=== Description of the task ===
Repeat each line of the data below exactly, but skip the pictures.

Plain-text document sources
╭──
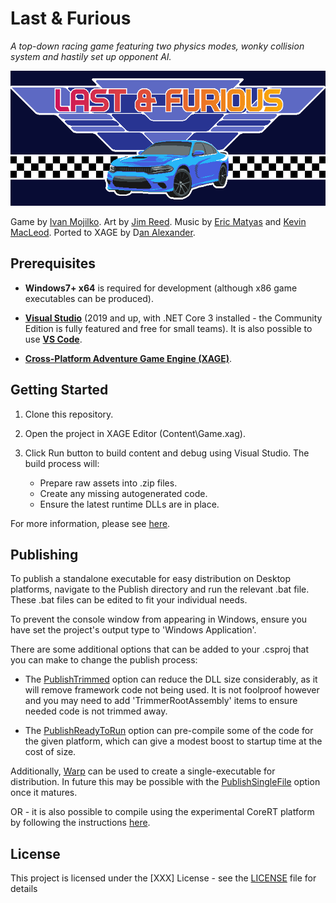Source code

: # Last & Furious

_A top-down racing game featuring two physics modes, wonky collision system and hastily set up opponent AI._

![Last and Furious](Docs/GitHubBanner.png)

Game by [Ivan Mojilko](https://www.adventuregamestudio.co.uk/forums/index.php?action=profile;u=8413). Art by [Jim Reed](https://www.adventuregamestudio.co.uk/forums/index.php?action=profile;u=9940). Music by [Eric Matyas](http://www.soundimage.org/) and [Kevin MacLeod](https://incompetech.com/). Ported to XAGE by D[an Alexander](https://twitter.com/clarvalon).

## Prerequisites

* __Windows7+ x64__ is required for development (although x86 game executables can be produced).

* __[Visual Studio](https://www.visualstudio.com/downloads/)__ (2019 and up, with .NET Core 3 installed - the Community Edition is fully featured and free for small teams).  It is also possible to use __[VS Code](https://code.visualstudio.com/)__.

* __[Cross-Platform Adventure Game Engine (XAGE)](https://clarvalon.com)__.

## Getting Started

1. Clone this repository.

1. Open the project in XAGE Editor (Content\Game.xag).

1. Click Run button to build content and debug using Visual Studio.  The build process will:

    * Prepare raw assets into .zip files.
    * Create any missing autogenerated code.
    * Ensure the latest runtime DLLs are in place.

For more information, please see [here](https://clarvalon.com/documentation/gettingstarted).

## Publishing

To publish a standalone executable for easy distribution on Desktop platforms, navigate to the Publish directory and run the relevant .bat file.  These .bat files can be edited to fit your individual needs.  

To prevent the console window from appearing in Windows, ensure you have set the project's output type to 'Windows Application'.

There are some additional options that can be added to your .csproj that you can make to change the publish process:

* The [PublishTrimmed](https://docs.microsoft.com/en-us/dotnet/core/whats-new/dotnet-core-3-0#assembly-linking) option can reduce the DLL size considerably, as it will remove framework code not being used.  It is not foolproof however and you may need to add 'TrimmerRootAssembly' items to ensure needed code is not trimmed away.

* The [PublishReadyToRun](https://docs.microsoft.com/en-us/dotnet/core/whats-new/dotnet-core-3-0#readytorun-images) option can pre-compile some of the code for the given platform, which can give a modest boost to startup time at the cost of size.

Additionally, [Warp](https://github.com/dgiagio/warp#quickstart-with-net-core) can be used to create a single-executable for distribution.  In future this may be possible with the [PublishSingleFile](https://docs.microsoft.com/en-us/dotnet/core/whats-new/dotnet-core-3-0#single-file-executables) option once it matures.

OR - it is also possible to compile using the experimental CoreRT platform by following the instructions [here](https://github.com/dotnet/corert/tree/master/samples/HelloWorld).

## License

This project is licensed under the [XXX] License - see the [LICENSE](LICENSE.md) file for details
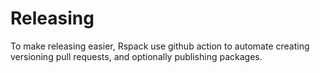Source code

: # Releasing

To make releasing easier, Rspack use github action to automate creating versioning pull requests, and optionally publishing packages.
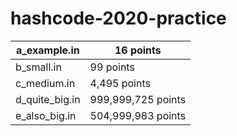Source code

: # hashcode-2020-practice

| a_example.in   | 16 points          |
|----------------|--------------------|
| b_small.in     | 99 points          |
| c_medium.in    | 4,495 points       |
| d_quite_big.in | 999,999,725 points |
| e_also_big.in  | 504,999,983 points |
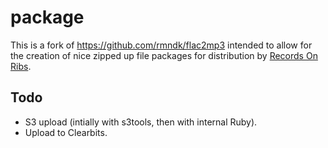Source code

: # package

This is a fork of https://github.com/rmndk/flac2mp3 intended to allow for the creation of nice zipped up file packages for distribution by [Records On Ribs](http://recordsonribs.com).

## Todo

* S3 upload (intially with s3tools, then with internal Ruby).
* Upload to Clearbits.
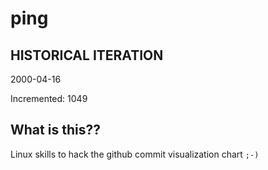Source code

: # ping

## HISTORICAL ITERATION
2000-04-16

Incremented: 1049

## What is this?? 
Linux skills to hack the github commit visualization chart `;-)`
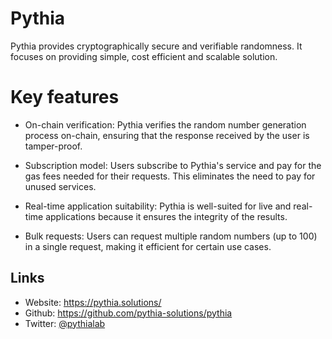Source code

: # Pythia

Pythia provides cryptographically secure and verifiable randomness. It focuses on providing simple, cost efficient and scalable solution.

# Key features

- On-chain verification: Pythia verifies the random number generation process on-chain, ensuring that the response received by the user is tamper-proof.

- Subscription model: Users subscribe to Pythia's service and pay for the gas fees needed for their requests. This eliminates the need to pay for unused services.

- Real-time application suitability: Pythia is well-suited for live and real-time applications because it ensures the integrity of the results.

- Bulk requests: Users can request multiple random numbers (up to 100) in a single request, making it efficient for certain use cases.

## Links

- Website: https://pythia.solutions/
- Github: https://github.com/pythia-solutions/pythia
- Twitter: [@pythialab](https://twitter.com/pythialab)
╰──
=== Answer section ===
Source code

: # Last & Furious

_A top-down racing game featuring two physics modes, wonky collision system and hastily set up opponent AI._

![Last and Furious](Docs/GitHubBanner.png)

Game by [Ivan Mojilko](https://www.adventuregamestudio.co.uk/forums/index.php?action=profile;u=8413). Art by [Jim Reed](https://www.adventuregamestudio.co.uk/forums/index.php?action=profile;u=9940). Music by [Eric Matyas](http://www.soundimage.org/) and [Kevin MacLeod](https://incompetech.com/). Ported to XAGE by D[an Alexander](https://twitter.com/clarvalon).

## Prerequisites

* __Windows7+ x64__ is required for development (although x86 game executables can be produced).

* __[Visual Studio](https://www.visualstudio.com/downloads/)__ (2019 and up, with .NET Core 3 installed - the Community Edition is fully featured and free for small teams).  It is also possible to use __[VS Code](https://code.visualstudio.com/)__.

* __[Cross-Platform Adventure Game Engine (XAGE)](https://clarvalon.com)__.

## Getting Started

1. Clone this repository.

1. Open the project in XAGE Editor (Content\Game.xag).

1. Click Run button to build content and debug using Visual Studio.  The build process will:

    * Prepare raw assets into .zip files.
    * Create any missing autogenerated code.
    * Ensure the latest runtime DLLs are in place.

For more information, please see [here](https://clarvalon.com/documentation/gettingstarted).

## Publishing

To publish a standalone executable for easy distribution on Desktop platforms, navigate to the Publish directory and run the relevant .bat file.  These .bat files can be edited to fit your individual needs.  

To prevent the console window from appearing in Windows, ensure you have set the project's output type to 'Windows Application'.

There are some additional options that can be added to your .csproj that you can make to change the publish process:

* The [PublishTrimmed](https://docs.microsoft.com/en-us/dotnet/core/whats-new/dotnet-core-3-0#assembly-linking) option can reduce the DLL size considerably, as it will remove framework code not being used.  It is not foolproof however and you may need to add 'TrimmerRootAssembly' items to ensure needed code is not trimmed away.

* The [PublishReadyToRun](https://docs.microsoft.com/en-us/dotnet/core/whats-new/dotnet-core-3-0#readytorun-images) option can pre-compile some of the code for the given platform, which can give a modest boost to startup time at the cost of size.

Additionally, [Warp](https://github.com/dgiagio/warp#quickstart-with-net-core) can be used to create a single-executable for distribution.  In future this may be possible with the [PublishSingleFile](https://docs.microsoft.com/en-us/dotnet/core/whats-new/dotnet-core-3-0#single-file-executables) option once it matures.

OR - it is also possible to compile using the experimental CoreRT platform by following the instructions [here](https://github.com/dotnet/corert/tree/master/samples/HelloWorld).

## License

This project is licensed under the [XXX] License - see the [LICENSE](LICENSE.md) file for details
Source code

: # Releasing

To make releasing easier, Rspack use github action to automate creating versioning pull requests, and optionally publishing packages.
Source code

: # hashcode-2020-practice

| a_example.in   | 16 points          |
|----------------|--------------------|
| b_small.in     | 99 points          |
| c_medium.in    | 4,495 points       |
| d_quite_big.in | 999,999,725 points |
| e_also_big.in  | 504,999,983 points |
Source code

: # package

This is a fork of https://github.com/rmndk/flac2mp3 intended to allow for the creation of nice zipped up file packages for distribution by [Records On Ribs](http://recordsonribs.com).

## Todo

* S3 upload (intially with s3tools, then with internal Ruby).
* Upload to Clearbits.
Source code

: # ping

## HISTORICAL ITERATION
2000-04-16

Incremented: 1049

## What is this?? 
Linux skills to hack the github commit visualization chart `;-)`
Source code

: # Pythia

Pythia provides cryptographically secure and verifiable randomness. It focuses on providing simple, cost efficient and scalable solution.

# Key features

- On-chain verification: Pythia verifies the random number generation process on-chain, ensuring that the response received by the user is tamper-proof.

- Subscription model: Users subscribe to Pythia's service and pay for the gas fees needed for their requests. This eliminates the need to pay for unused services.

- Real-time application suitability: Pythia is well-suited for live and real-time applications because it ensures the integrity of the results.

- Bulk requests: Users can request multiple random numbers (up to 100) in a single request, making it efficient for certain use cases.

## Links

- Website: https://pythia.solutions/
- Github: https://github.com/pythia-solutions/pythia
- Twitter: [@pythialab](https://twitter.com/pythialab)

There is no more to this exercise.